On top of the ludicrous green salad she’d insisted on, she was ignoring the wine poured for her. Instead, she reached for her water glass and drank it down. Angelos watched her.
‘You won’t try the wine?’
She set down her empty glass and shook her head. ‘I don’t drink,’ she said. ‘Empty calories.’
It was all the reason she would give. Besides, she found talking hard. Her jitters were getting worse. She didn’t like the way she was getting more aware of the man opposite her. He seemed to be crowding her consciousness, making her look at him, and she didn’t want to. For a searing second she could feel an urgent impulse to grab the glass of wine and knock it back. A second later she crushed the impulse. No. No alcohol. Ever. End of story. Instead she took a steadying breath, swallowing air to calm her.
He made no reply to her terse rebuff, only lifting his own wineglass, taking a slow mouthful of wine, swirling the ruby liquid in the large glass, his eyes still resting on her. She shifted position, wishing she could just get up and go. It was like being under a microscope. She hated it. Then, like a release, he set down his glass and turned his attention to his food. Kat felt her stomach cramp with hunger as he forked the rich, fragrant dish of seafood.
He started a new topic. ‘Tell me—have you been to Monaco before?’
‘No. I’ve never been anywhere.’ Why had she said that? He didn’t need to know she’d never been anywhere.
His fork stilled. ‘You’ve never been abroad?’
‘No.’ She collected herself, clamming up.
The dark eyes rested on her. She hadn’t a clue what was going on in them. Didn’t care, anyway. Why should she? If he wanted to make stupid conversation with her, she didn’t have to make it back. Couldn’t anyway. She knew that. Knew she knew nothing. And didn’t care either.
I just care about getting this job.
He was speaking again, taking another considered mouthful of wine. ‘That’s rare, these days, e
ven for the British,’ he observed.
Kat shrugged.
‘You never went abroad on holiday as a child, with your parents?’
‘No.’ She’d never been on holiday, period. As for her parents—a junkie, prostitute mother and an unknown, could-be-anyone father didn’t really cut the mustard when it came to taking their darling daughter off on foreign jaunts …
Anger spiked through her suddenly. Anger at what this man was digging out of her. She turned it towards him to get rid of it—the quickest way she could. ‘Look, what is this?’ she demanded belligerently. ‘What’s it to you whether I’ve ever been abroad or not? I haven’t—OK? Is that some kind of crime in your book?’
The hard features hardened abruptly. ‘I told you I don’t tolerate attitude,’ he bit out at her. ‘Do you really have no idea how to conduct yourself? Because, if so, perhaps I should reconsider my decision.’
He watched with satisfaction as emotion jabbed in her eyes, then subsided.
He nodded. ‘Yes, that’s better.’
He resumed eating. Was the girl really worth the trouble, after all? Yet even as he questioned himself his eyes were going back to her. Taking in those high cheekbones, the luminous skin, the extraordinary eyes focused once more on picking at her salad, the jagged blonde hair edging the sculpted line of her chin. Raw, rough, resistant—yet she drew the eye. And not just his.

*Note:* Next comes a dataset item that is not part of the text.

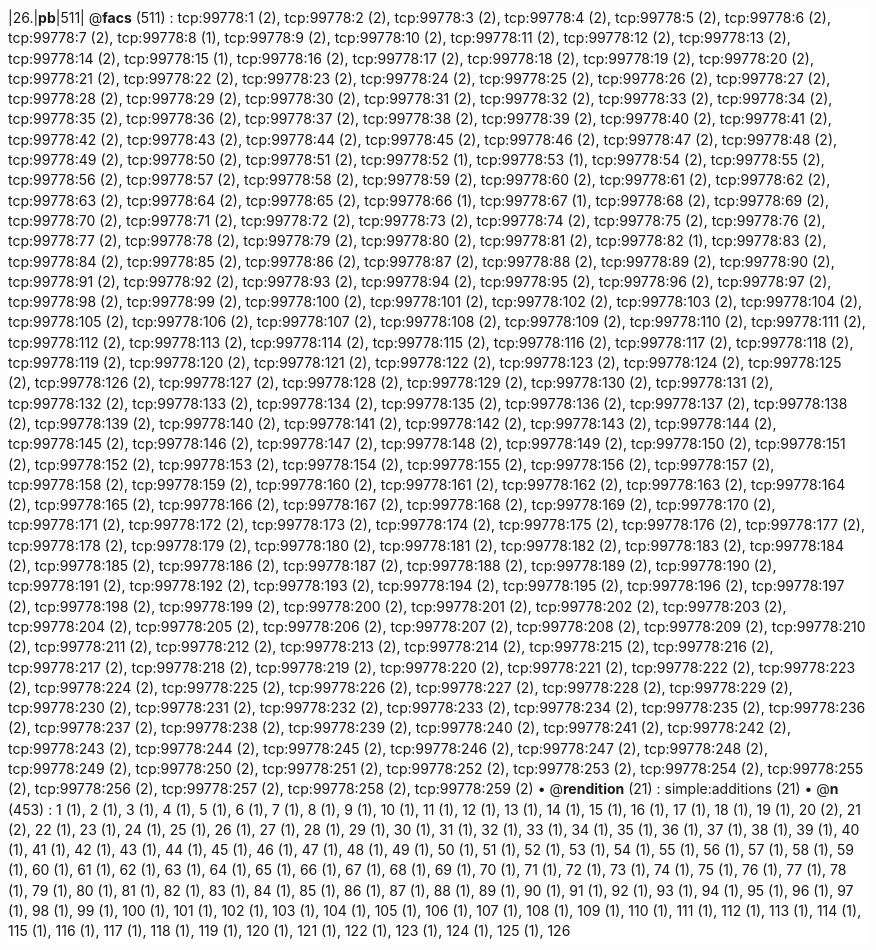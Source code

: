 |26.|__pb__|511| @__facs__ (511) : tcp:99778:1 (2), tcp:99778:2 (2), tcp:99778:3 (2), tcp:99778:4 (2), tcp:99778:5 (2), tcp:99778:6 (2), tcp:99778:7 (2), tcp:99778:8 (1), tcp:99778:9 (2), tcp:99778:10 (2), tcp:99778:11 (2), tcp:99778:12 (2), tcp:99778:13 (2), tcp:99778:14 (2), tcp:99778:15 (1), tcp:99778:16 (2), tcp:99778:17 (2), tcp:99778:18 (2), tcp:99778:19 (2), tcp:99778:20 (2), tcp:99778:21 (2), tcp:99778:22 (2), tcp:99778:23 (2), tcp:99778:24 (2), tcp:99778:25 (2), tcp:99778:26 (2), tcp:99778:27 (2), tcp:99778:28 (2), tcp:99778:29 (2), tcp:99778:30 (2), tcp:99778:31 (2), tcp:99778:32 (2), tcp:99778:33 (2), tcp:99778:34 (2), tcp:99778:35 (2), tcp:99778:36 (2), tcp:99778:37 (2), tcp:99778:38 (2), tcp:99778:39 (2), tcp:99778:40 (2), tcp:99778:41 (2), tcp:99778:42 (2), tcp:99778:43 (2), tcp:99778:44 (2), tcp:99778:45 (2), tcp:99778:46 (2), tcp:99778:47 (2), tcp:99778:48 (2), tcp:99778:49 (2), tcp:99778:50 (2), tcp:99778:51 (2), tcp:99778:52 (1), tcp:99778:53 (1), tcp:99778:54 (2), tcp:99778:55 (2), tcp:99778:56 (2), tcp:99778:57 (2), tcp:99778:58 (2), tcp:99778:59 (2), tcp:99778:60 (2), tcp:99778:61 (2), tcp:99778:62 (2), tcp:99778:63 (2), tcp:99778:64 (2), tcp:99778:65 (2), tcp:99778:66 (1), tcp:99778:67 (1), tcp:99778:68 (2), tcp:99778:69 (2), tcp:99778:70 (2), tcp:99778:71 (2), tcp:99778:72 (2), tcp:99778:73 (2), tcp:99778:74 (2), tcp:99778:75 (2), tcp:99778:76 (2), tcp:99778:77 (2), tcp:99778:78 (2), tcp:99778:79 (2), tcp:99778:80 (2), tcp:99778:81 (2), tcp:99778:82 (1), tcp:99778:83 (2), tcp:99778:84 (2), tcp:99778:85 (2), tcp:99778:86 (2), tcp:99778:87 (2), tcp:99778:88 (2), tcp:99778:89 (2), tcp:99778:90 (2), tcp:99778:91 (2), tcp:99778:92 (2), tcp:99778:93 (2), tcp:99778:94 (2), tcp:99778:95 (2), tcp:99778:96 (2), tcp:99778:97 (2), tcp:99778:98 (2), tcp:99778:99 (2), tcp:99778:100 (2), tcp:99778:101 (2), tcp:99778:102 (2), tcp:99778:103 (2), tcp:99778:104 (2), tcp:99778:105 (2), tcp:99778:106 (2), tcp:99778:107 (2), tcp:99778:108 (2), tcp:99778:109 (2), tcp:99778:110 (2), tcp:99778:111 (2), tcp:99778:112 (2), tcp:99778:113 (2), tcp:99778:114 (2), tcp:99778:115 (2), tcp:99778:116 (2), tcp:99778:117 (2), tcp:99778:118 (2), tcp:99778:119 (2), tcp:99778:120 (2), tcp:99778:121 (2), tcp:99778:122 (2), tcp:99778:123 (2), tcp:99778:124 (2), tcp:99778:125 (2), tcp:99778:126 (2), tcp:99778:127 (2), tcp:99778:128 (2), tcp:99778:129 (2), tcp:99778:130 (2), tcp:99778:131 (2), tcp:99778:132 (2), tcp:99778:133 (2), tcp:99778:134 (2), tcp:99778:135 (2), tcp:99778:136 (2), tcp:99778:137 (2), tcp:99778:138 (2), tcp:99778:139 (2), tcp:99778:140 (2), tcp:99778:141 (2), tcp:99778:142 (2), tcp:99778:143 (2), tcp:99778:144 (2), tcp:99778:145 (2), tcp:99778:146 (2), tcp:99778:147 (2), tcp:99778:148 (2), tcp:99778:149 (2), tcp:99778:150 (2), tcp:99778:151 (2), tcp:99778:152 (2), tcp:99778:153 (2), tcp:99778:154 (2), tcp:99778:155 (2), tcp:99778:156 (2), tcp:99778:157 (2), tcp:99778:158 (2), tcp:99778:159 (2), tcp:99778:160 (2), tcp:99778:161 (2), tcp:99778:162 (2), tcp:99778:163 (2), tcp:99778:164 (2), tcp:99778:165 (2), tcp:99778:166 (2), tcp:99778:167 (2), tcp:99778:168 (2), tcp:99778:169 (2), tcp:99778:170 (2), tcp:99778:171 (2), tcp:99778:172 (2), tcp:99778:173 (2), tcp:99778:174 (2), tcp:99778:175 (2), tcp:99778:176 (2), tcp:99778:177 (2), tcp:99778:178 (2), tcp:99778:179 (2), tcp:99778:180 (2), tcp:99778:181 (2), tcp:99778:182 (2), tcp:99778:183 (2), tcp:99778:184 (2), tcp:99778:185 (2), tcp:99778:186 (2), tcp:99778:187 (2), tcp:99778:188 (2), tcp:99778:189 (2), tcp:99778:190 (2), tcp:99778:191 (2), tcp:99778:192 (2), tcp:99778:193 (2), tcp:99778:194 (2), tcp:99778:195 (2), tcp:99778:196 (2), tcp:99778:197 (2), tcp:99778:198 (2), tcp:99778:199 (2), tcp:99778:200 (2), tcp:99778:201 (2), tcp:99778:202 (2), tcp:99778:203 (2), tcp:99778:204 (2), tcp:99778:205 (2), tcp:99778:206 (2), tcp:99778:207 (2), tcp:99778:208 (2), tcp:99778:209 (2), tcp:99778:210 (2), tcp:99778:211 (2), tcp:99778:212 (2), tcp:99778:213 (2), tcp:99778:214 (2), tcp:99778:215 (2), tcp:99778:216 (2), tcp:99778:217 (2), tcp:99778:218 (2), tcp:99778:219 (2), tcp:99778:220 (2), tcp:99778:221 (2), tcp:99778:222 (2), tcp:99778:223 (2), tcp:99778:224 (2), tcp:99778:225 (2), tcp:99778:226 (2), tcp:99778:227 (2), tcp:99778:228 (2), tcp:99778:229 (2), tcp:99778:230 (2), tcp:99778:231 (2), tcp:99778:232 (2), tcp:99778:233 (2), tcp:99778:234 (2), tcp:99778:235 (2), tcp:99778:236 (2), tcp:99778:237 (2), tcp:99778:238 (2), tcp:99778:239 (2), tcp:99778:240 (2), tcp:99778:241 (2), tcp:99778:242 (2), tcp:99778:243 (2), tcp:99778:244 (2), tcp:99778:245 (2), tcp:99778:246 (2), tcp:99778:247 (2), tcp:99778:248 (2), tcp:99778:249 (2), tcp:99778:250 (2), tcp:99778:251 (2), tcp:99778:252 (2), tcp:99778:253 (2), tcp:99778:254 (2), tcp:99778:255 (2), tcp:99778:256 (2), tcp:99778:257 (2), tcp:99778:258 (2), tcp:99778:259 (2)  •  @__rendition__ (21) : simple:additions (21)  •  @__n__ (453) : 1 (1), 2 (1), 3 (1), 4 (1), 5 (1), 6 (1), 7 (1), 8 (1), 9 (1), 10 (1), 11 (1), 12 (1), 13 (1), 14 (1), 15 (1), 16 (1), 17 (1), 18 (1), 19 (1), 20 (2), 21 (2), 22 (1), 23 (1), 24 (1), 25 (1), 26 (1), 27 (1), 28 (1), 29 (1), 30 (1), 31 (1), 32 (1), 33 (1), 34 (1), 35 (1), 36 (1), 37 (1), 38 (1), 39 (1), 40 (1), 41 (1), 42 (1), 43 (1), 44 (1), 45 (1), 46 (1), 47 (1), 48 (1), 49 (1), 50 (1), 51 (1), 52 (1), 53 (1), 54 (1), 55 (1), 56 (1), 57 (1), 58 (1), 59 (1), 60 (1), 61 (1), 62 (1), 63 (1), 64 (1), 65 (1), 66 (1), 67 (1), 68 (1), 69 (1), 70 (1), 71 (1), 72 (1), 73 (1), 74 (1), 75 (1), 76 (1), 77 (1), 78 (1), 79 (1), 80 (1), 81 (1), 82 (1), 83 (1), 84 (1), 85 (1), 86 (1), 87 (1), 88 (1), 89 (1), 90 (1), 91 (1), 92 (1), 93 (1), 94 (1), 95 (1), 96 (1), 97 (1), 98 (1), 99 (1), 100 (1), 101 (1), 102 (1), 103 (1), 104 (1), 105 (1), 106 (1), 107 (1), 108 (1), 109 (1), 110 (1), 111 (1), 112 (1), 113 (1), 114 (1), 115 (1), 116 (1), 117 (1), 118 (1), 119 (1), 120 (1), 121 (1), 122 (1), 123 (1), 124 (1), 125 (1), 126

He could see it in the other diners. Females were glancing at her, and not just because she was dining with him. He could see she was making them feel as if they themselves were overdressed, fussy, with too much make-up, too elaborate a hairstyle. As for the men—they were looking at her because she was completely, supremely, not paying them attention.
And that quality—that ability to draw eyes—was all that mattered about her. Not her rudeness, her insolence, her thinness, her ignorance.
She’d started to eat finally, forking the green salad mechanically. How the hell she lived on such a diet he couldn’t imagine. But presumably she did it because she had to—competition amongst models was ferocious, and she was right: the camera did add weight. Did she really not do drugs? he mused. His eyes glanced at her arms, but they were unblemished—though that was hardly proof positive. She’d seemed adamant, however, and anyway drug usage was an instant termination of contract clause for models.
As she ate, she made no attempt to talk to him—didn’t even look at him, or anywhere else. Illogically a flicker of annoyance went through him. The last thing he wanted was the girl getting any ideas, yet at the same time being so totally blanked by her made his mouth tighten. He reached for his wine again, taking another contemplative mouthful as his eyes rested on her. For a moment he found himself wondering whether, by some remote chance, the girl had any hidden depths to her. It was extremely unlikely, of course. Nevertheless, having insisted on her presence, he should interrogate her for the purpose he’d stated.
‘So,’ he began, ‘what do you know of Monte Carlo, even if you’ve never been there?’
Her eyes snapped up. ‘It’s full of rich people,’ she said.
‘Anything else?’ The voice was silky again, as if he was holding on to his patience.
Kat shrugged one shoulder, not replying.
‘Are you in the slightest bit interested in knowing anything more?’ The silk was wrapping a blade now. She could hear it, and her resentment mounted. Why should he care whether she knew anything about the place?